Task to complete: The number of lines below that contain the word "equation" is all that the answer should hold.

Source material:

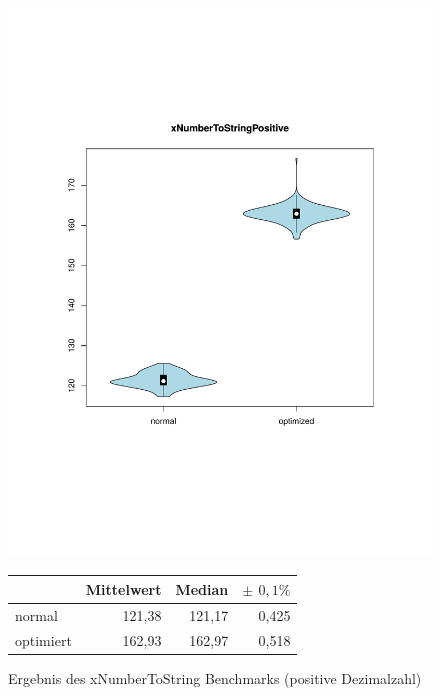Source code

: \begin{figure}[H]
{		\includegraphics[trim=20mm 60mm 0mm 50mm,scale=0.50]{pictures/vioplot_xNumberToStringPositive.pdf}
	}
	\begin{table}[H]
	\centering
		\begin{tabular}{|l|r|r|r|}
			\hline
		   		 	  & Mittelwert & Median & \bf{$\pm$ $0,1\%$} \\
		 	\hline
		 	\hline
		  	normal 	  & 121,38 & 121,17 & 0,425 \\
		 	optimiert & 162,93 & 162,97 & 0,518 \\ 
		  	\hline
		  	
		\end{tabular}
	\end{table}

	\caption{Ergebnis des xNumberToString Benchmarks (positive Dezimalzahl)}\label{bp:instURIBench}
\end{figure}



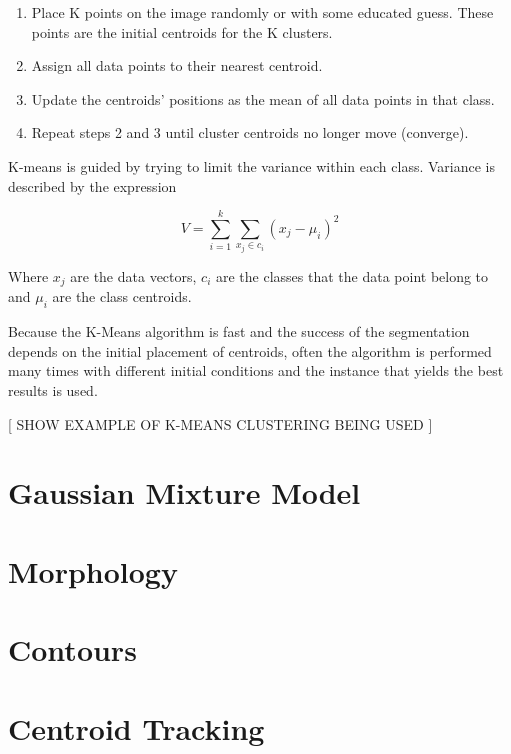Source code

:    \begin{enumerate}
    \itemsep0em
        \item Place K points on the image randomly or with some educated guess. These points are the initial centroids for the K clusters.  
        \item Assign all data points to their nearest centroid.
        \item Update the centroids' positions as the mean of all data points in that class.
        \item Repeat steps 2 and 3 until cluster centroids no longer move (converge). 
    \end{enumerate}

K-means is guided by trying to limit the variance within each class. Variance is described by the expression

\begin{equation}\label{eq:2}
   V = \sum_{i=1}^k\sum_{x_j\in c_i}(x_j-\mu_i)^2 
\end{equation}

Where {$x_j$} are the data vectors, $c_i$ are the classes that the data point belong to and $\mu_i$ are the class centroids.

Because the K-Means algorithm is fast and the success of the segmentation depends on the initial placement of centroids, often the algorithm is performed many times with different initial conditions and the instance that yields the best results is used. 


[ SHOW EXAMPLE OF K-MEANS CLUSTERING BEING USED ]
\section{Gaussian Mixture Model}


\section{Morphology}

\section{Contours}

\section{Centroid Tracking}


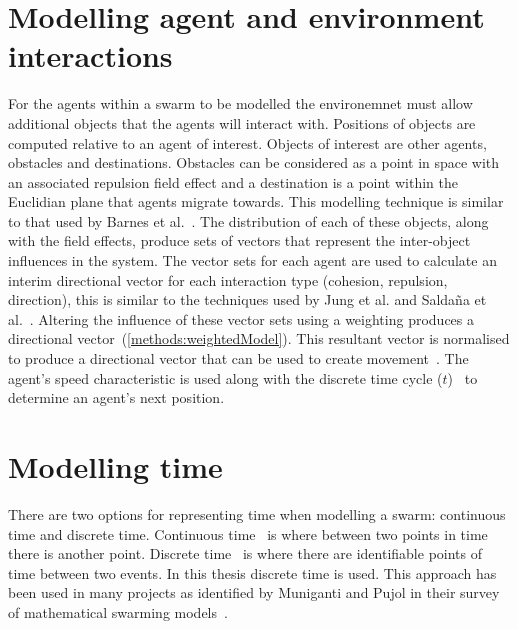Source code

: \section{Modelling agent and environment interactions}\label{method:AgentEnvironmentModel}
For the agents within a swarm to be modelled  the environemnet must allow additional objects that the agents will interact with.
Positions of objects are computed relative to an agent of interest. Objects of interest are other agents, obstacles and destinations. Obstacles can be considered as a point in space with an associated repulsion field effect and a destination is a point within the Euclidian plane that agents migrate towards.
This modelling technique is similar to that used by Barnes et al.~\cite{BAF:06, BAFVM:06}. The distribution of each of these objects, along with the field effects, produce sets of vectors that represent the inter-object influences in the system. The vector sets for each agent are used to calculate an interim directional vector for each interaction type (cohesion, repulsion, direction), this is similar to the techniques used by Jung et al. and Saldaña et al.~\cite{JG:13, SOM:12}. Altering the influence of these vector sets using a weighting produces a directional vector~(\autoref{methods:weightedModel}). This resultant vector is normalised to produce a directional vector that can be used to create movement~\cite{KC:08}. The agent's speed characteristic is used along with the discrete time cycle ($t$)~\cite{FAP:05, GP:05} to determine an agent's next position.

\section{Modelling time}
There are two options for representing time when modelling a swarm: continuous time and discrete time. Continuous time~\cite{HW:08} is where between two points in time there is another point. Discrete time~\cite{FAP:05, GP:05, RVMH:13, HER:11, MP:10, PCL:08a} is where there are identifiable points of time between two events. In this thesis discrete time is used. This approach has been used in many projects as identified by Muniganti and Pujol in their survey of mathematical swarming models~\cite{MP:10}.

Completed task: 2